SUPPLEMENTAL NOTICE OF EGM

  • (iii) to select the bond trustee, formulate and execute the bond trustee management agreement and formulate the rules for the bondholders’ meeting;

  • (iv) to handle matters in relation to the listing of the Corporate Bonds upon completion of the issue of the Corporate Bonds;

  • (v) to execute contracts, agreements and documents in relation to the issue of the Corporate Bonds;

  • (vi) to be responsible for implementing the issue and the listing of the Corporate Bonds, including but not limited to the authorisation, signing, execution, modification and completion of all the documents, contracts, agreements and indentures (including but not limited to the prospectus, underwriting agreement, bond trustee management agreement, other announcements and legal documents) and to make appropriate information disclosure in accordance with the relevant laws, regulations and other regulatory documents;

  • (vii) save for matters which are subject to approval by the Shareholders at the general meeting in accordance with the requirements of relevant laws, regulations and the Articles of Association, to make corresponding adjustments to matters in relation to the issue of the Corporate Bonds based on the new policies and opinions issued by relevant regulatory authorities or new market conditions in case there is any change to the policies or the market conditions regarding the public issuance of the Corporate Bonds;

  • (viii) to determine whether the issue of the Corporate Bonds shall proceed based on actual circumstances in the event that there is any substantial change to the market environment or the policies and regulations;

  • (ix) to determine and formulate the guarantee arrangement, if any, in accordance with the relevant laws and regulations and the condition of the market;

  • (x) to further improve the Company’s assets and liabilities management and the liquidity management, ensuring the source of repayment and its emergency support;

  • (xi) to formulate the debt repayment guarantee mechanism and the dividend distribution limitation measures;

  • (xii) to deal with matters relating to the default liabilities of the Company; and

– 14 –

SUPPLEMENTAL NOTICE OF EGM

(xiii) to determine and deal with any other matters relating to the issue and the listing of the Corporate Bonds.

The above authority granted to the Board or any one of the executive Directors shall be effective from the date of the approval at the EGM till the date of completion of the aforesaid matters.”

By order of the Board Taizhou Water Group Co., Ltd.* YANG Jun Chairman

Taizhou, the PRC 3 September 2020

Notes:

  1. This supplemental notice of EGM should be read in conjunction with the First Notice of EGM, the First Circular and the Supplemental Circular.

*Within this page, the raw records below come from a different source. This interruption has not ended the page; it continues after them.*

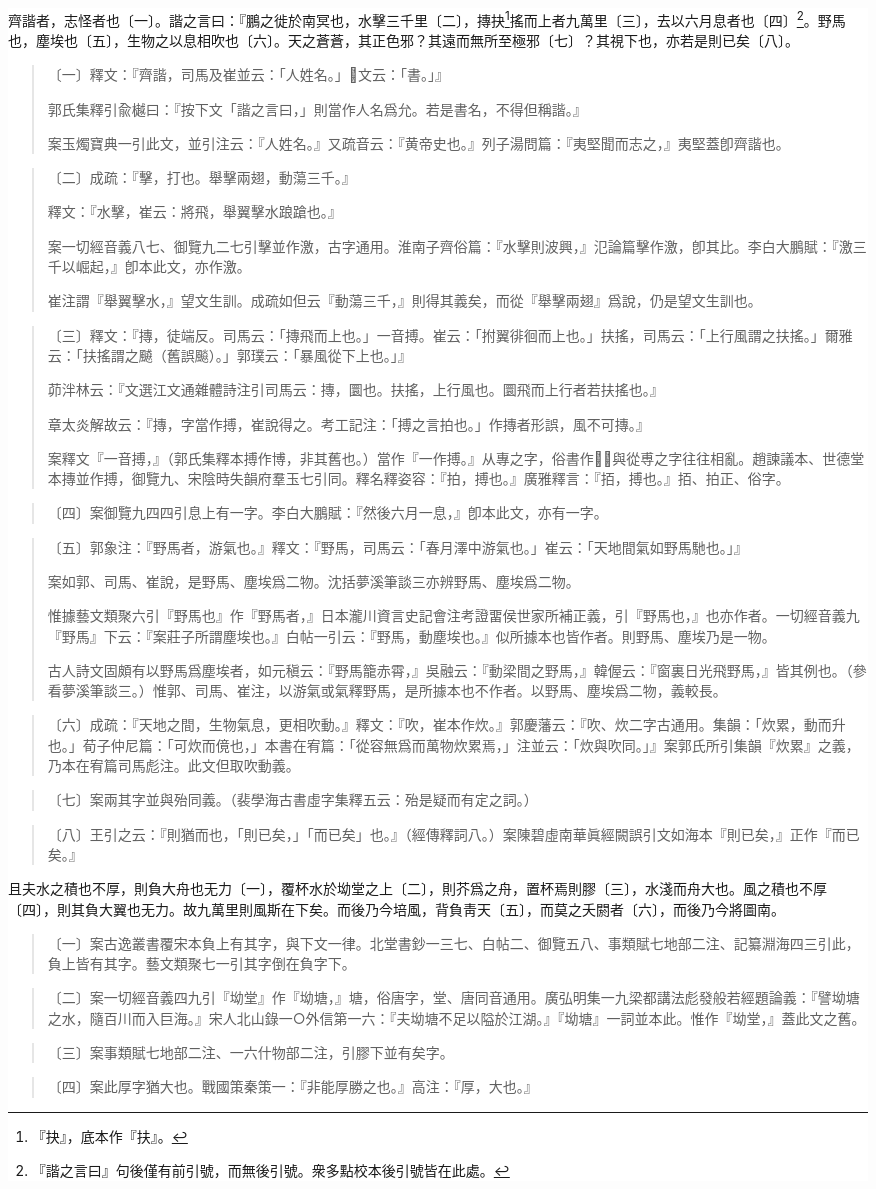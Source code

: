齊諧者，志怪者也〔一〕。諧之言曰：『鵬之徙於南冥也，水擊三千里〔二〕，摶抉[^2]搖而上者九萬里〔三〕，去以六月息者也〔四〕[^3]。野馬也，塵埃也〔五〕，生物之以息相吹也〔六〕。天之蒼蒼，其正色邪？其遠而無所至極邪〔七〕？其視下也，亦若是則已矣〔八〕。

[^2]: 『抉』，底本作『扶』。

[^3]: 『諧之言曰』句後僅有前引號，而無後引號。衆多點校本後引號皆在此處。

>〔一〕釋文：『齊諧，司馬及崔並云：「人姓名。」𥳑文云：「書。」』
>
>郭氏集釋引兪樾曰：『按下文「諧之言曰，」則當作人名爲允。若是書名，不得但稱諧。』
>
>案玉燭寶典一引此文，並引注云：『人姓名。』又疏音云：『黄帝史也。』列子湯問篇：『夷堅聞而志之，』夷堅蓋卽齊諧也。

>〔二〕成疏：『擊，打也。舉擊兩翅，動蕩三千。』
>
>釋文：『水擊，崔云：將飛，舉翼擊水踉蹌也。』
>
>案一切經音義八七、御覽九二七引擊並作激，古字通用。淮南子齊俗篇：『水擊則波興，』氾論篇擊作激，卽其比。李白大鵬賦：『激三千以崛起，』卽本此文，亦作激。
>
>崔注謂『舉翼擊水，』望文生訓。成疏如但云『動蕩三千，』則得其義矣，而從『舉擊兩翅』爲說，仍是望文生訓也。

>〔三〕釋文：『摶，徒端反。司馬云：「摶飛而上也。」一音搏。崔云：「拊翼徘徊而上也。」扶搖，司馬云：「上行風謂之扶搖。」爾雅云：「扶搖謂之飇（舊誤飈）。」郭璞云：「暴風從下上也。」』
>
>茆泮林云：『文選江文通雜體詩注引司馬云：摶，圜也。扶搖，上行風也。圜飛而上行者若扶搖也。』
>
>章太炎解故云：『摶，字當作搏，崔說得之。考工記注：「搏之言拍也。」作摶者形誤，風不可摶。』
>
>案釋文『一音搏，』（郭氏集釋本搏作博，非其舊也。）當作『一作搏。』从專之字，俗書作󶟄，與從尃之字往往相亂。趙諫議本、世德堂本摶並作搏，御覽九、宋陰時失韻府羣玉七引同。釋名釋姿容：『拍，搏也。』廣雅釋言：『𢫦，搏也。』𢫦、拍正、俗字。

>〔四〕案御覽九四四引息上有一字。李白大鵬賦：『然後六月一息，』卽本此文，亦有一字。

>〔五〕郭象注：『野馬者，游氣也。』釋文：『野馬，司馬云：「春月澤中游氣也。」崔云：「天地間氣如野馬馳也。」』
>
>案如郭、司馬、崔說，是野馬、塵埃爲二物。沈括夢溪筆談三亦辨野馬、塵埃爲二物。
>
>惟據藝文類聚六引『野馬也』作『野馬者，』日本瀧川資言史記會注考證畱侯世家所補正義，引『野馬也，』也亦作者。一切經音義九『野馬』下云：『案莊子所謂塵埃也。』白帖一引云：『野馬，動塵埃也。』似所據本也皆作者。則野馬、塵埃乃是一物。
>
>古人詩文固頗有以野馬爲塵埃者，如元稹云：『野馬籠赤霄，』吳融云：『動梁間之野馬，』韓偓云：『窗裏日光飛野馬，』皆其例也。（參看夢溪筆談三。）惟郭、司馬、崔注，以游氣或氣釋野馬，是所據本也不作者。以野馬、塵埃爲二物，義較長。

>〔六〕成疏：『天地之間，生物氣息，更相吹動。』釋文：『吹，崔本作炊。』郭慶藩云：『吹、炊二字古通用。集韻：「炊累，動而升也。」荀子仲尼篇：「可炊而傹也，」本書在宥篇：「從容無爲而萬物炊累焉，」注並云：「炊與吹同。」』案郭氏所引集韻『炊累』之義，乃本在宥篇司馬彪注。此文但取吹動義。

>〔七〕案兩其字並與殆同義。（裴學海古書虛字集釋五云：殆是疑而有定之詞。）

>〔八〕王引之云：『則猶而也，「則已矣，」「而已矣」也。』（經傳釋詞八。）案陳碧虛南華眞經闕誤引文如海本『則已矣，』正作『而已矣。』

且夫水之積也不厚，則負大舟也无力〔一〕，覆杯水於坳堂之上〔二〕，則芥爲之舟，置杯焉則膠〔三〕，水淺而舟大也。風之積也不厚〔四〕，則其負大翼也无力。故九萬里則風斯在下矣。而後乃今培風，背負靑天〔五〕，而莫之夭閼者〔六〕，而後乃今將圖南。

>〔一〕案古逸叢書覆宋本負上有其字，與下文一律。北堂書鈔一三七、白帖二、御覽五八、事類賦七地部二注、記纂淵海四三引此，負上皆有其字。藝文類聚七一引其字倒在負字下。

>〔二〕案一切經音義四九引『坳堂』作『坳塘，』塘，俗唐字，堂、唐同音通用。廣弘明集一九梁都講法彪發般若經題論義：『譬坳塘之水，隨百川而入巨海。』宋人北山錄一○外信第一六：『夫坳塘不足以隘於江湖。』『坳塘』一詞並本此。惟作『坳堂，』蓋此文之舊。

>〔三〕案事類賦七地部二注、一六什物部二注，引膠下並有矣字。

>〔四〕案此厚字猶大也。戰國策秦策一：『非能厚勝之也。』高注：『厚，大也。』


[^1]: 『曰』字據《説文》補。
[^4]: 『日』，底本作『曰』。
[^5]: 『御覆』，當作『御覽』。
[^12]: 底本、宋元递修本《釋文》、天理本《音義》：崔本作『待聞』。通志堂本、抱经堂丛书本《釋文》：崔本作『待問』。
[^6]: 『者』，底本《音義》作『音』。
[^9]: 『廣隸』，当為『廣雅』。
[^7]: 底本有『之德也』三字，據補。
[^11]: 』，当为」。皆为《说文》段玉裁所引。
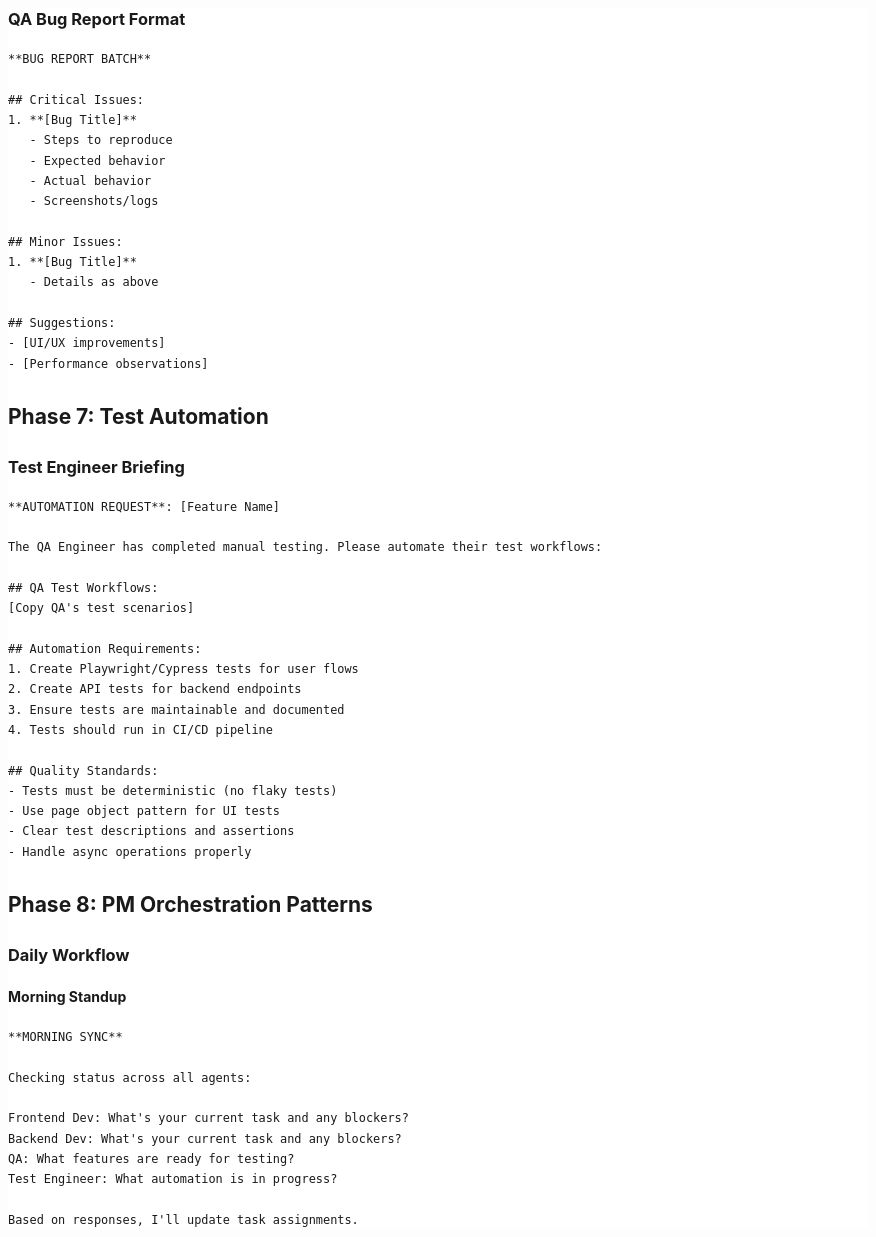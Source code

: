 ### QA Bug Report Format
```
**BUG REPORT BATCH**

## Critical Issues:
1. **[Bug Title]**
   - Steps to reproduce
   - Expected behavior
   - Actual behavior
   - Screenshots/logs

## Minor Issues:
1. **[Bug Title]**
   - Details as above

## Suggestions:
- [UI/UX improvements]
- [Performance observations]
```

## Phase 7: Test Automation

### Test Engineer Briefing
```
**AUTOMATION REQUEST**: [Feature Name]

The QA Engineer has completed manual testing. Please automate their test workflows:

## QA Test Workflows:
[Copy QA's test scenarios]

## Automation Requirements:
1. Create Playwright/Cypress tests for user flows
2. Create API tests for backend endpoints
3. Ensure tests are maintainable and documented
4. Tests should run in CI/CD pipeline

## Quality Standards:
- Tests must be deterministic (no flaky tests)
- Use page object pattern for UI tests
- Clear test descriptions and assertions
- Handle async operations properly
```

## Phase 8: PM Orchestration Patterns

### Daily Workflow

#### Morning Standup
```
**MORNING SYNC**

Checking status across all agents:

Frontend Dev: What's your current task and any blockers?
Backend Dev: What's your current task and any blockers?
QA: What features are ready for testing?
Test Engineer: What automation is in progress?

Based on responses, I'll update task assignments.
```
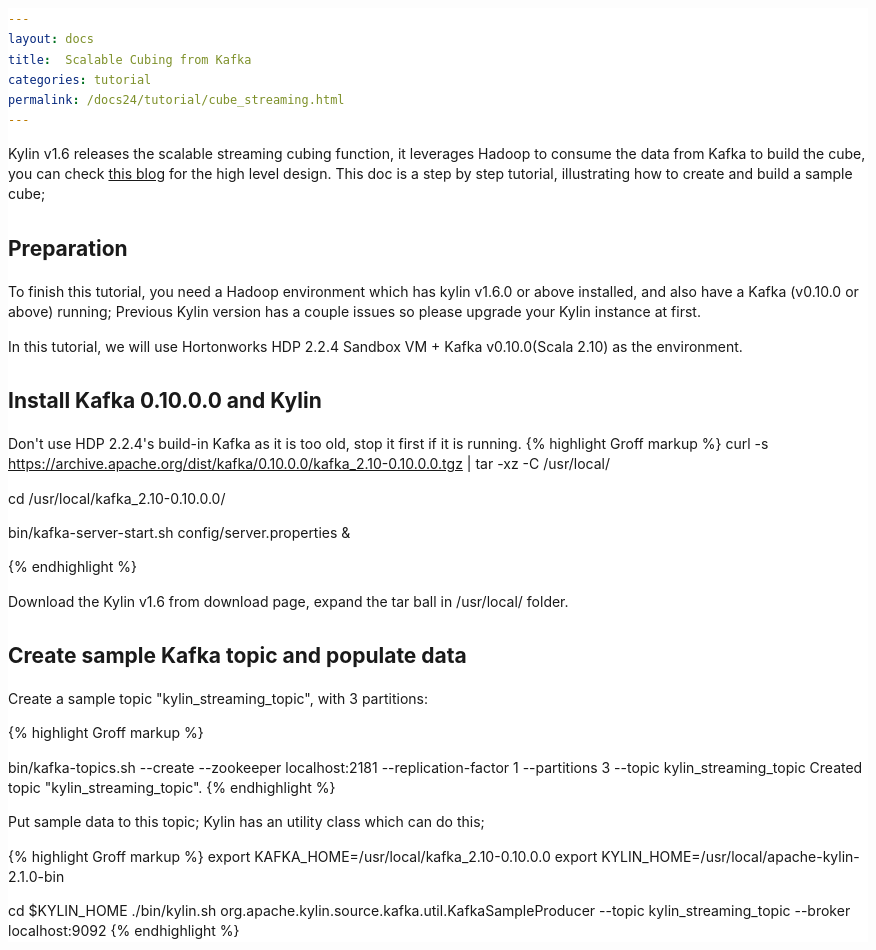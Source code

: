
 ```yaml
---
layout: docs
title:  Scalable Cubing from Kafka
categories: tutorial
permalink: /docs24/tutorial/cube_streaming.html
---
```

Kylin v1.6 releases the scalable streaming cubing function, it leverages Hadoop to consume the data from Kafka to build the cube, you can check [this blog](/blog/2016/10/18/new-nrt-streaming/) for the high level design. This doc is a step by step tutorial, illustrating how to create and build a sample cube;

## Preparation
To finish this tutorial, you need a Hadoop environment which has kylin v1.6.0 or above installed, and also have a Kafka (v0.10.0 or above) running; Previous Kylin version has a couple issues so please upgrade your Kylin instance at first.

In this tutorial, we will use Hortonworks HDP 2.2.4 Sandbox VM + Kafka v0.10.0(Scala 2.10) as the environment.

## Install Kafka 0.10.0.0 and Kylin
Don't use HDP 2.2.4's build-in Kafka as it is too old, stop it first if it is running.
{% highlight Groff markup %}
curl -s https://archive.apache.org/dist/kafka/0.10.0.0/kafka_2.10-0.10.0.0.tgz | tar -xz -C /usr/local/

cd /usr/local/kafka_2.10-0.10.0.0/

bin/kafka-server-start.sh config/server.properties &

{% endhighlight %}

Download the Kylin v1.6 from download page, expand the tar ball in /usr/local/ folder.

## Create sample Kafka topic and populate data

Create a sample topic "kylin_streaming_topic", with 3 partitions:

{% highlight Groff markup %}

bin/kafka-topics.sh --create --zookeeper localhost:2181 --replication-factor 1 --partitions 3 --topic kylin_streaming_topic
Created topic "kylin_streaming_topic".
{% endhighlight %}

Put sample data to this topic; Kylin has an utility class which can do this;

{% highlight Groff markup %}
export KAFKA_HOME=/usr/local/kafka_2.10-0.10.0.0
export KYLIN_HOME=/usr/local/apache-kylin-2.1.0-bin

cd $KYLIN_HOME
./bin/kylin.sh org.apache.kylin.source.kafka.util.KafkaSampleProducer --topic kylin_streaming_topic --broker localhost:9092
{% endhighlight %}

  2. Save for the inclusion of the newly submitted resolutions, there are no other changes to the resolutions set out in the First Notice of EGM. Please refer to the First Notice of EGM and the First Circular for details of other resolutions to be tabled at the EGM, closure of register of members, eligibility of the EGM, the voting arrangements, the poll procedure at the EGM and other relevant matters.

  3. Form of Proxy

Since the First Form of Proxy does not contain the additional resolutions as set out in this supplemental notice of EGM, the Second Form of Proxy has been prepared and is enclosed with this supplemental notice of EGM.